About 68%, 95%, and 99.7% fall within 1, 2, and 3 standard deviations.

6. Pearson's correlation coefficient is undefined when:

a) Variance of X or Y is zero
b) Sample size is less than 3
c) Data are ordinal
d) Relationship is nonlinear
Correct Answer: a) Variance of X or Y is zero
📝 Explanation:
Division by zero standard deviation makes r undefined.

7. Boxplot whiskers typically extend to:

a) Minimum and maximum values
b) 1.5 × IQR beyond Q1 and Q3
c) Mean ± 3σ
d) Q1 – Q3
Correct Answer: b) 1.5 × IQR beyond Q1 and Q3
📝 Explanation:
Points outside are flagged as potential outliers.

8. The coefficient of variation (CV) is useful for comparing:

a) Skewness across datasets
b) Relative variability when units or means differ
c) Absolute dispersion only
d) Correlation strength
Correct Answer: b) Relative variability when units or means differ
📝 Explanation:
CV = (σ / μ) × 100% standardizes dispersion.

9. Z-score of a value x is given by:

a) (x – μ) / σ
b) (x + μ) / σ
c) (μ – x) / σ
d) (x – median) / IQR
Correct Answer: a) (x – μ) / σ
📝 Explanation:
Measures deviations in standard deviation units.

10. Chebyshev’s theorem guarantees at least what proportion within k standard deviations (k>1)?

a) 1 – 1/k
b) 1 – 1/k²
c) 1 – 1/(2k)
d) 1 – 2/k²
Correct Answer: b) 1 – 1/k²
📝 Explanation:
Applies to any distribution with finite variance.

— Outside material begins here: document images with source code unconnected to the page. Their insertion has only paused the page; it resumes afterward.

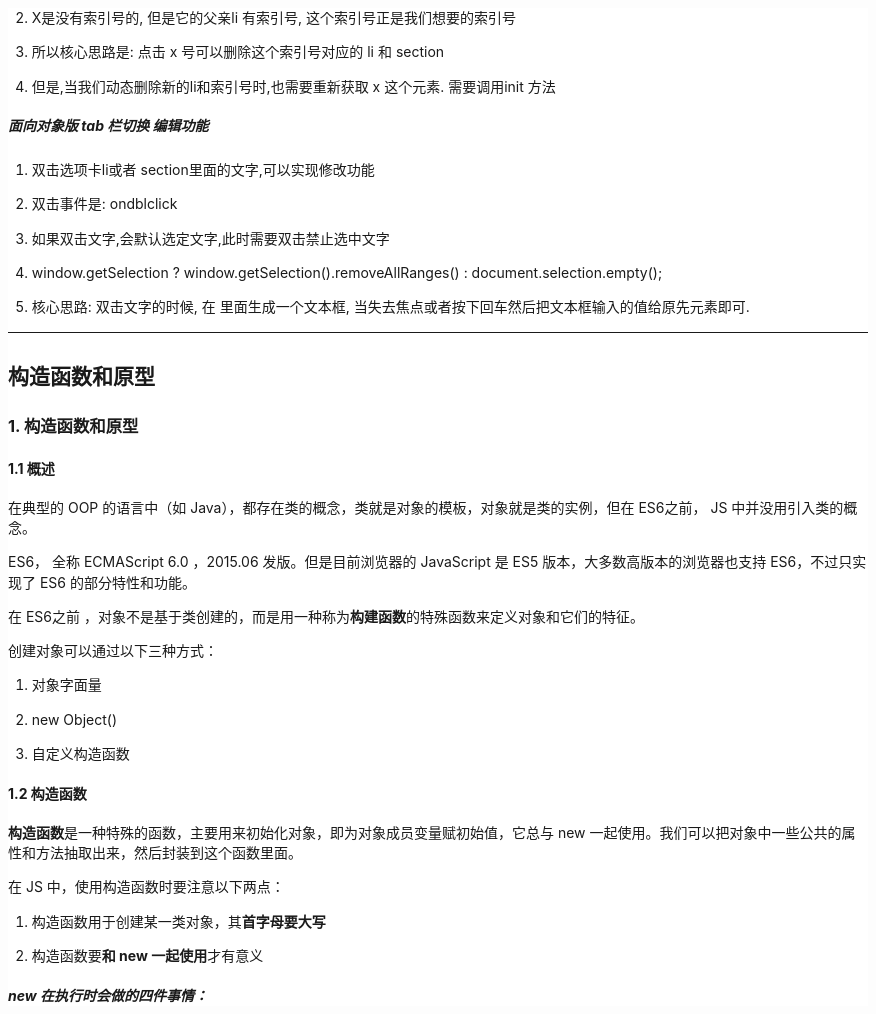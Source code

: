 2. X是没有索引号的, 但是它的父亲li 有索引号, 这个索引号正是我们想要的索引号

3. 所以核心思路是: 点击 x 号可以删除这个索引号对应的 li 和 section

4. 但是,当我们动态删除新的li和索引号时,也需要重新获取 x 这个元素. 需要调用init 方法



##### 面向对象版 tab 栏切换 编辑功能

1. 双击选项卡li或者 section里面的文字,可以实现修改功能

2. 双击事件是: ondblclick

3. 如果双击文字,会默认选定文字,此时需要双击禁止选中文字

4. window.getSelection ? window.getSelection().removeAllRanges() : document.selection.empty();

5. 核心思路: 双击文字的时候, 在 里面生成一个文本框, 当失去焦点或者按下回车然后把文本框输入的值给原先元素即可.







***

## 构造函数和原型

### 1. 构造函数和原型

#### 1.1 概述

在典型的 OOP 的语言中（如 Java），都存在类的概念，类就是对象的模板，对象就是类的实例，但在 ES6之前， JS 中并没用引入类的概念。

ES6， 全称 ECMAScript 6.0 ，2015.06 发版。但是目前浏览器的 JavaScript 是 ES5 版本，大多数高版本的浏览器也支持 ES6，不过只实现了 ES6 的部分特性和功能。

在 ES6之前 ，对象不是基于类创建的，而是用一种称为**构建函数**的特殊函数来定义对象和它们的特征。

创建对象可以通过以下三种方式：

1. 对象字面量

2. new Object()

3. 自定义构造函数



#### 1.2 构造函数

**构造函数**是一种特殊的函数，主要用来初始化对象，即为对象成员变量赋初始值，它总与 new 一起使用。我们可以把对象中一些公共的属性和方法抽取出来，然后封装到这个函数里面。

在 JS 中，使用构造函数时要注意以下两点：

1. 构造函数用于创建某一类对象，其**首字母要大写**

2. 构造函数要**和 new 一起使用**才有意义



##### new 在执行时会做的四件事情：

11. The sampling distribution of the sample mean becomes approximately normal when n ≥ 30 due to:

a) Law of large numbers
b) Central Limit Theorem
c) Bayes’ theorem
d) Chebyshev’s inequality
Correct Answer: b) Central Limit Theorem
📝 Explanation:
CLT justifies normality for large samples regardless of population shape.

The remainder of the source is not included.